WHAT YOU HAVE TO DO ▸
Reading the data below, count the lines that carry the string "Repository". Give nothing but the count.

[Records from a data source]
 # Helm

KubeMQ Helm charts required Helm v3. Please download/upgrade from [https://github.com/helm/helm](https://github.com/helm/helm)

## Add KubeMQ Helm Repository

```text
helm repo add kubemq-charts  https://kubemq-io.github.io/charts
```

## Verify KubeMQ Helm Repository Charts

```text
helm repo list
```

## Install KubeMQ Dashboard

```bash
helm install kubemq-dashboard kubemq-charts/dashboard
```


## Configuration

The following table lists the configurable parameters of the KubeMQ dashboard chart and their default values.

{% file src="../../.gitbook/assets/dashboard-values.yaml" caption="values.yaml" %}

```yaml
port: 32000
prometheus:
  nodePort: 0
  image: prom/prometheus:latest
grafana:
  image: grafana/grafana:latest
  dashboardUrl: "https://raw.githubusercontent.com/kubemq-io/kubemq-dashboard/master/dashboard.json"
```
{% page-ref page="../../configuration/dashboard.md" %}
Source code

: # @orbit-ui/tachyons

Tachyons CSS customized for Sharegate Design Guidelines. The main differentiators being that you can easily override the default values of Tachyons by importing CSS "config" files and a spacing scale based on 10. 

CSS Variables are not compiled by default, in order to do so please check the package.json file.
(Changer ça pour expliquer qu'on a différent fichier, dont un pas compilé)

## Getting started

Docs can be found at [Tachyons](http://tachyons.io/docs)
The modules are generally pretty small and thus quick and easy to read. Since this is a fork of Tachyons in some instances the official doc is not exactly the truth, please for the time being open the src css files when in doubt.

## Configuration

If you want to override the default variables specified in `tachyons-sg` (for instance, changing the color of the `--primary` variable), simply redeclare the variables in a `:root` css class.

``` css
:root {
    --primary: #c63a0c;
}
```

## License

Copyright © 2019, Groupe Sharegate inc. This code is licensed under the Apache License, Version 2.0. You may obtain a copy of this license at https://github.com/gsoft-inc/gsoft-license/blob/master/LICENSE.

YOUR SOLUTION ▸
2